**To do**:
If a record holds a picture, omit that picture and copy everything else exactly.
^^^^^^^^^^^^^^^^
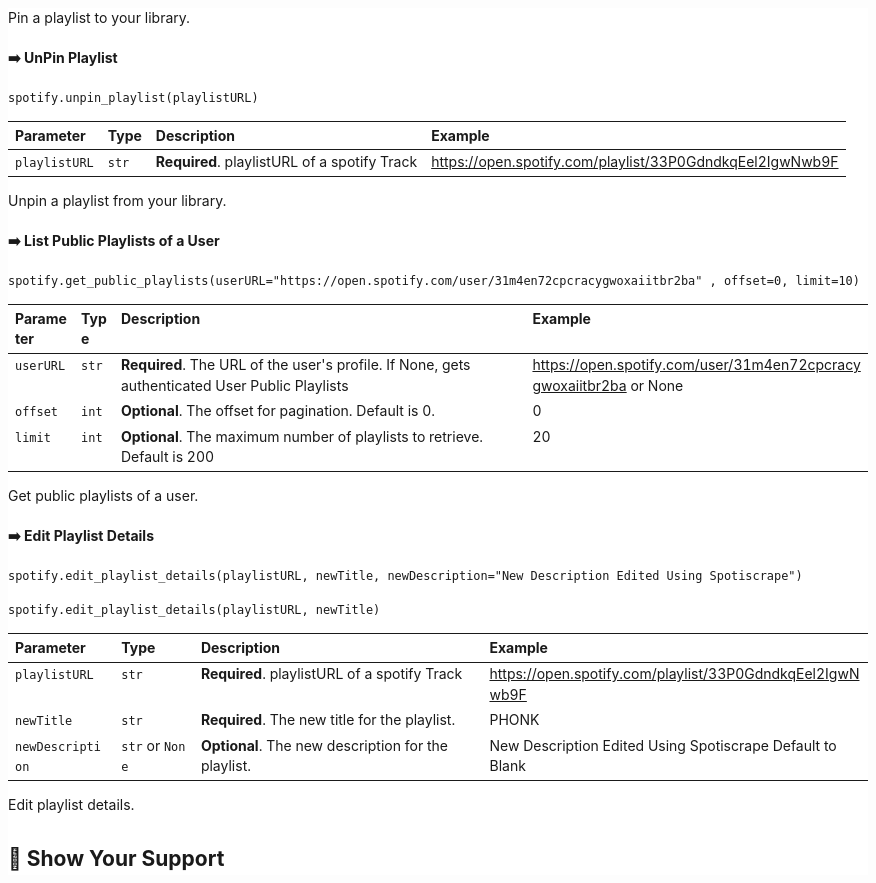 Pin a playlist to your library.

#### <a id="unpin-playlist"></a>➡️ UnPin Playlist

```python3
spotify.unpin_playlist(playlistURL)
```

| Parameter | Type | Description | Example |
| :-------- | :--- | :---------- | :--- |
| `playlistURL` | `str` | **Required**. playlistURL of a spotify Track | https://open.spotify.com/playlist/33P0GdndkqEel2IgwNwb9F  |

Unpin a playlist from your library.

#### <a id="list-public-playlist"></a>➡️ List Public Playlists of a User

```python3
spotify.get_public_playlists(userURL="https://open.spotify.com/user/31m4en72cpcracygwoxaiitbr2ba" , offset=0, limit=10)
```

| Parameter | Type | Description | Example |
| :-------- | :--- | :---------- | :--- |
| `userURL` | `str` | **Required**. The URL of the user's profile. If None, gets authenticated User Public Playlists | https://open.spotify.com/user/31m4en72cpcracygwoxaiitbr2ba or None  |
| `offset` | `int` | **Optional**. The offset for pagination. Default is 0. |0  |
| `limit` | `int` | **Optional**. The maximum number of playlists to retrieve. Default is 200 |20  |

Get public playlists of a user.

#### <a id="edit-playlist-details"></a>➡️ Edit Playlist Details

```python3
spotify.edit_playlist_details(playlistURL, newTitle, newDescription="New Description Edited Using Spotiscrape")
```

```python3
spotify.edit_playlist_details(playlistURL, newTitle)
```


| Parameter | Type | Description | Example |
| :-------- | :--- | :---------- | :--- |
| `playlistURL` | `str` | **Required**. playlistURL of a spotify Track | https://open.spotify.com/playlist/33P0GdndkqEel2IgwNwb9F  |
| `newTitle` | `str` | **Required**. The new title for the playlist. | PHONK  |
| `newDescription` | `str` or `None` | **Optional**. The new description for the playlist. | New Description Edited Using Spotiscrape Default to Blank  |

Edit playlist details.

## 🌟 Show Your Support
^^^^^^^^^^^^^^^^
**Finished task**:
 Pin a playlist to your library.

#### <a id="unpin-playlist"></a>➡️ UnPin Playlist

```python3
spotify.unpin_playlist(playlistURL)
```

| Parameter | Type | Description | Example |
| :-------- | :--- | :---------- | :--- |
| `playlistURL` | `str` | **Required**. playlistURL of a spotify Track | https://open.spotify.com/playlist/33P0GdndkqEel2IgwNwb9F  |

Unpin a playlist from your library.

#### <a id="list-public-playlist"></a>➡️ List Public Playlists of a User

```python3
spotify.get_public_playlists(userURL="https://open.spotify.com/user/31m4en72cpcracygwoxaiitbr2ba" , offset=0, limit=10)
```

| Parameter | Type | Description | Example |
| :-------- | :--- | :---------- | :--- |
| `userURL` | `str` | **Required**. The URL of the user's profile. If None, gets authenticated User Public Playlists | https://open.spotify.com/user/31m4en72cpcracygwoxaiitbr2ba or None  |
| `offset` | `int` | **Optional**. The offset for pagination. Default is 0. |0  |
| `limit` | `int` | **Optional**. The maximum number of playlists to retrieve. Default is 200 |20  |

Get public playlists of a user.

#### <a id="edit-playlist-details"></a>➡️ Edit Playlist Details

```python3
spotify.edit_playlist_details(playlistURL, newTitle, newDescription="New Description Edited Using Spotiscrape")
```

```python3
spotify.edit_playlist_details(playlistURL, newTitle)
```


| Parameter | Type | Description | Example |
| :-------- | :--- | :---------- | :--- |
| `playlistURL` | `str` | **Required**. playlistURL of a spotify Track | https://open.spotify.com/playlist/33P0GdndkqEel2IgwNwb9F  |
| `newTitle` | `str` | **Required**. The new title for the playlist. | PHONK  |
| `newDescription` | `str` or `None` | **Optional**. The new description for the playlist. | New Description Edited Using Spotiscrape Default to Blank  |

Edit playlist details.

## 🌟 Show Your Support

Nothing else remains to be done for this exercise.